Sanidad ha puesto sobre la mesa más de 235 millones de euros para reforzar la Atención Primaria, la salud bucodental y varias prestaciones del Sistema Nacional de Salud. Sobre el papel, suena a buena noticia. En la vida real, donde pedir cita al médico de familia sigue pareciendo una prueba de resistencia, la pregunta es bastante menos solemne: ¿esto se va a notar en el centro de salud o se quedará en otra foto de Consejo Interterritorial?

Según EFE, el pleno del Consejo Interterritorial del Sistema Nacional de Salud aprobó este viernes el reparto de fondos para 2026. La ministra Mónica García detalló que 172,4 millones irán a Atención Primaria y comunitaria y 60 millones a ampliar la cartera común de salud bucodental. También hay dos millones para mejorar el sistema de información del SNS y 960.000 euros para el marco estratégico de cuidados de enfermería.

El dinero importa, pero no tapa el conflicto laboral

La parte incómoda llegó por otro lado. Las comunidades gobernadas por el PP expresaron su malestar porque el Consejo no abordara el estatuto marco, que acumula ya miles de alegaciones y mantiene abierto el pulso con los profesionales sanitarios. El consejero de Sanidad de Castilla y León, Alejandro Vázquez, actuando como portavoz de las comunidades populares, acusó a García de no querer negociar y de estar cómoda en el conflicto.

Desde una lectura liberal-conservadora, el punto débil del Ministerio es evidente: repartir fondos puede ser necesario, pero no sustituye una reforma seria de condiciones laborales, organización y eficiencia. Si el médico sigue encadenando agendas imposibles, guardias interminables y burocracia absurda, el ciudadano seguirá viendo el sistema igual: saturado, lento y demasiado dependiente de la épica de sus profesionales.

Primaria, dientes y tratamientos caros

El paquete aprobado tiene medidas concretas. Además del refuerzo de Primaria y salud bucodental, Sanidad aprobó un protocolo común para coordinar en todo el sistema el acceso a tratamientos farmacológicos complejos: aquellos que superan los 80.000 euros por paciente y año. La ministra defendió que estos tratamientos deben administrarse con las mismas reglas en todo el territorio.
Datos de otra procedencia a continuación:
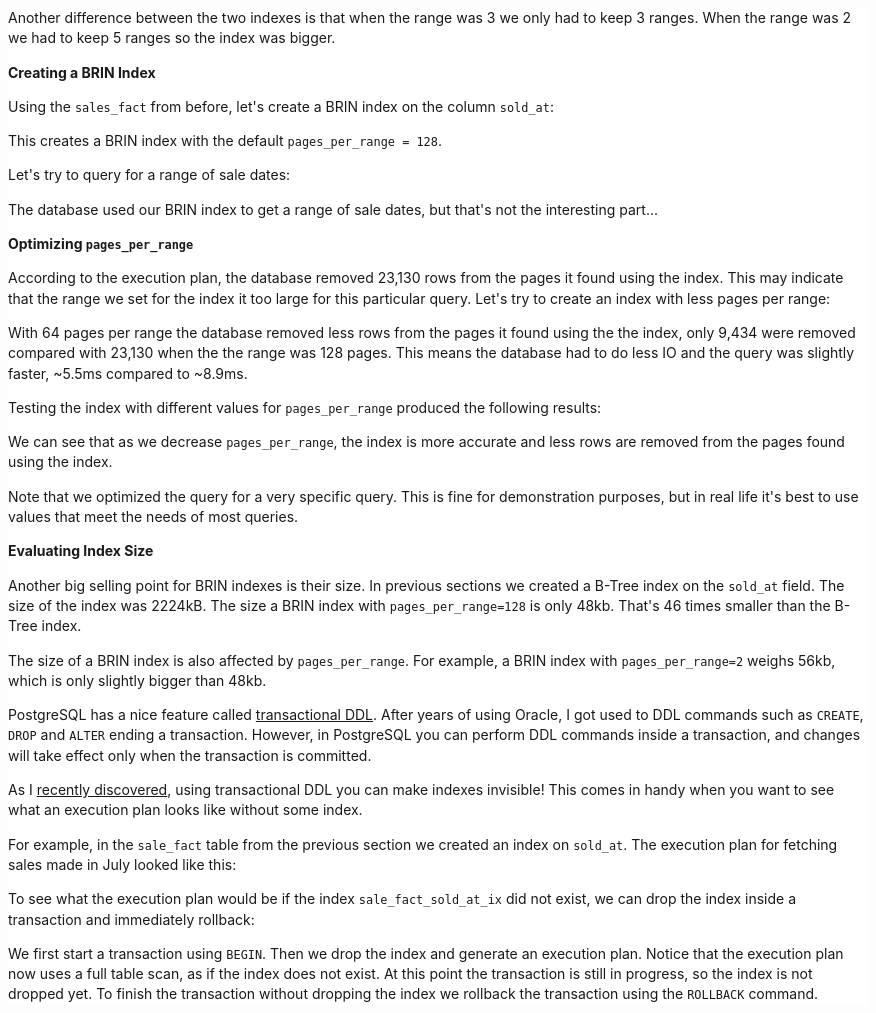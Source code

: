 Another difference between the two indexes is that when the range was 3 we only had to keep 3 ranges. When the range was 2 we had to keep 5 ranges so the index was bigger.

**Creating a BRIN Index**

Using the `sales_fact` from before, let's create a BRIN index on the column `sold_at`:

This creates a BRIN index with the default `pages_per_range = 128`.

Let's try to query for a range of sale dates:

The database used our BRIN index to get a range of sale dates, but that's not the interesting part...

**Optimizing `pages_per_range`**

According to the execution plan, the database removed 23,130 rows from the pages it found using the index. This may indicate that the range we set for the index it too large for this particular query. Let's try to create an index with less pages per range:

With 64 pages per range the database removed less rows from the pages it found using the the index, only 9,434 were removed compared with 23,130 when the the range was 128 pages. This means the database had to do less IO and the query was slightly faster, ~5.5ms compared to ~8.9ms.

Testing the index with different values for `pages_per_range` produced the following results:

We can see that as we decrease `pages_per_range`, the index is more accurate and less rows are removed from the pages found using the index.

Note that we optimized the query for a very specific query. This is fine for demonstration purposes, but in real life it's best to use values that meet the needs of most queries.

**Evaluating Index Size**

Another big selling point for BRIN indexes is their size. In previous sections we created a B-Tree index on the `sold_at` field. The size of the index was 2224kB. The size a BRIN index with `pages_per_range=128` is only 48kb. That's 46 times smaller than the B-Tree index.

The size of a BRIN index is also affected by `pages_per_range`. For example, a BRIN index with `pages_per_range=2` weighs 56kb, which is only slightly bigger than 48kb.

PostgreSQL has a nice feature called [transactional DDL](https://wiki.postgresql.org/wiki/Transactional_DDL_in_PostgreSQL:_A_Competitive_Analysis#Transactional_DDL). After years of using Oracle, I got used to DDL commands such as `CREATE`, `DROP` and `ALTER` ending a transaction. However, in PostgreSQL you can perform DDL commands inside a transaction, and changes will take effect only when the transaction is committed.

As I [recently discovered](https://twitter.com/be_haki/status/1282585977668751360?s=20), using transactional DDL you can make indexes invisible! This comes in handy when you want to see what an execution plan looks like without some index.

For example, in the `sale_fact` table from the previous section we created an index on `sold_at`. The execution plan for fetching sales made in July looked like this:

To see what the execution plan would be if the index `sale_fact_sold_at_ix` did not exist, we can drop the index inside a transaction and immediately rollback:

We first start a transaction using `BEGIN`. Then we drop the index and generate an execution plan. Notice that the execution plan now uses a full table scan, as if the index does not exist. At this point the transaction is still in progress, so the index is not dropped yet. To finish the transaction without dropping the index we rollback the transaction using the `ROLLBACK` command.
Ahí hay una idea sensata: que la tarjeta sanitaria no funcione como una lotería territorial. Pero esa promesa choca con una realidad autonómica donde cada comunidad gestiona, prioriza y se defiende con sus propias cuentas. García replicó al PP que las autonomías han recibido más financiación desde 2018 y les acusó de no trasladar suficiente presupuesto a sanidad. Los gobiernos populares responden que el Ministerio no puede exigir más sin sentarse a resolver el estatuto marco.
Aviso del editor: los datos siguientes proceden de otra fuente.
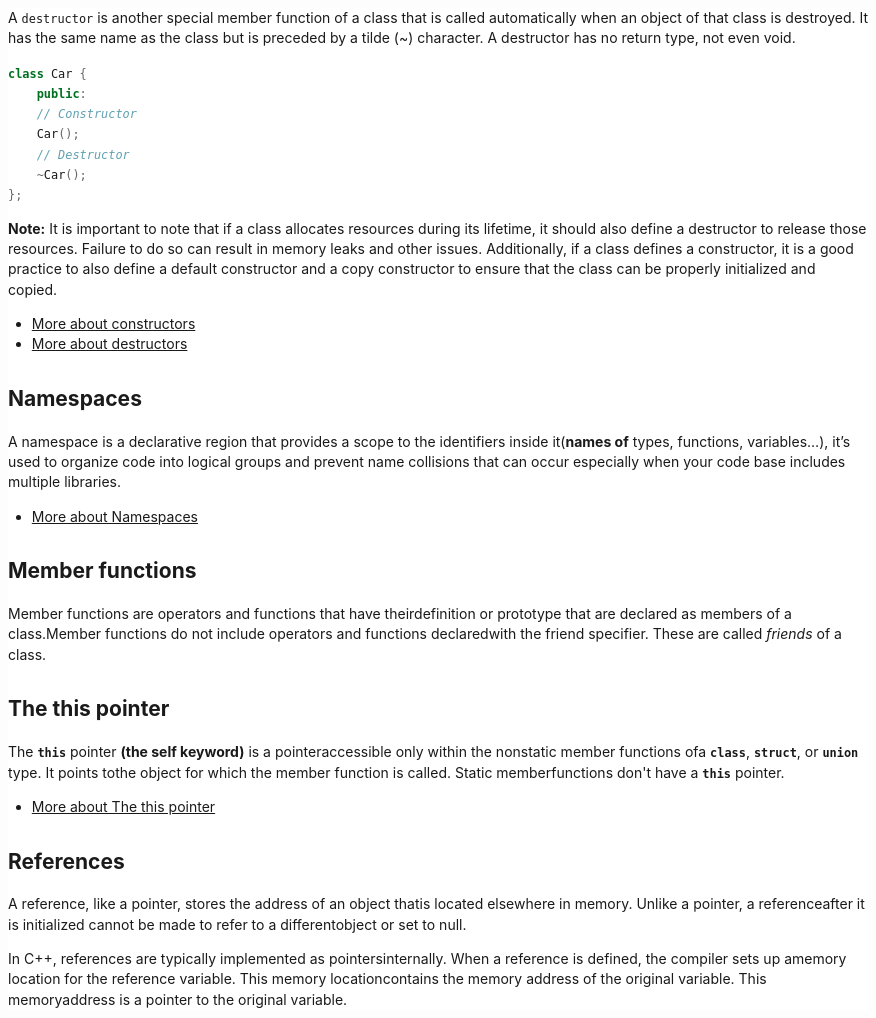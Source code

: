 A `destructor` is another special member function of a class that is called automatically when an object of that class is destroyed. It has the same name as the class but is preceded by a tilde (~) character. A destructor has no return type, not even void.
    
```cpp
class Car {
	public:
    // Constructor
    Car();
    // Destructor
    ~Car();
};
```
    
**Note:** It is important to note that if a class allocates resources during its lifetime, it should also define a destructor to release those resources. Failure to do so can result in memory leaks and other issues. Additionally, if a class defines a constructor, it is a good practice to also define a default constructor and a copy constructor to ensure that the class can be properly initialized and copied.
* [More about constructors](https://learn.microsoft.com/en-us/cpp/cpp/constructors-cpp?view=msvc-170)
* [More about destructors](https://learn.microsoft.com/en-us/cpp/cpp/destructors-cpp?view=msvc-170)
    
## Namespaces
    
A namespace is a declarative region that provides a scope to the identifiers inside it(**names of** types, functions, variables…), it’s used to organize code into logical groups and prevent name collisions that can occur especially when your code base includes multiple libraries.
* [More about Namespaces](https://learn.microsoft.com/en-us/cpp/cpp/namespaces-cpp?view=msvc-170)

## Member functions
    
Member functions are operators and functions that have theirdefinition or prototype that are declared as members of a class.Member functions do not include operators and functions declaredwith the friend specifier. These are called *friends* of a class.
    
## The this pointer
    
The **`this`** pointer **(the self keyword)** is a pointeraccessible only within the nonstatic member functions ofa **`class`**, **`struct`**, or **`union`**  type. It points tothe object for which the member function is called. Static memberfunctions don't have a **`this`** pointer.
* [More about The this pointer](https://learn.microsoft.com/en-us/cpp/cpp/this-pointer?view=msvc-170)
    
## References
    
A reference, like a pointer, stores the address of an object thatis located elsewhere in memory. Unlike a pointer, a referenceafter it is initialized cannot be made to refer to a differentobject or set to null.

In C++, references are typically implemented as pointersinternally. When a reference is defined, the compiler sets up amemory location for the reference variable. This memory locationcontains the memory address of the original variable. This memoryaddress is a pointer to the original variable.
La eutanasia vuelve a marcar la línea ideológica

El pleno también aprobó la segunda edición del Manual de Buenas Prácticas de la Eutanasia, con el voto en contra de la Comunidad de Madrid. La consejera madrileña, Fátima Matute, alegó problemas éticos, jurídicos y clínicos, y defendió que Madrid no cuestiona la ley sino el manual de aplicación. García contestó que Madrid va contra derechos como la eutanasia o el aborto y aseguró que el manual tiene garantías jurídicas.

La sanidad española vuelve así a enseñar sus dos batallas a la vez: la material y la cultural. La primera va de citas, listas, médicos, enfermería y dinero. La segunda va de derechos, objeciones, protocolos y modelos de sociedad. El problema es que el paciente que espera en el ambulatorio no vive esas batallas por separado. Las sufre juntas.

La medida del Gobierno puede ayudar si llega bien, se ejecuta pronto y se mide con resultados. Pero venderla como respuesta suficiente sería tramposo. La sanidad pública no necesita solo millones: necesita orden, profesionales menos quemados y una conversación adulta entre Ministerio y comunidades. Sin eso, cada Consejo Interterritorial será lo de siempre: muchos titulares, mucha bronca y el ciudadano esperando al otro lado del mostrador.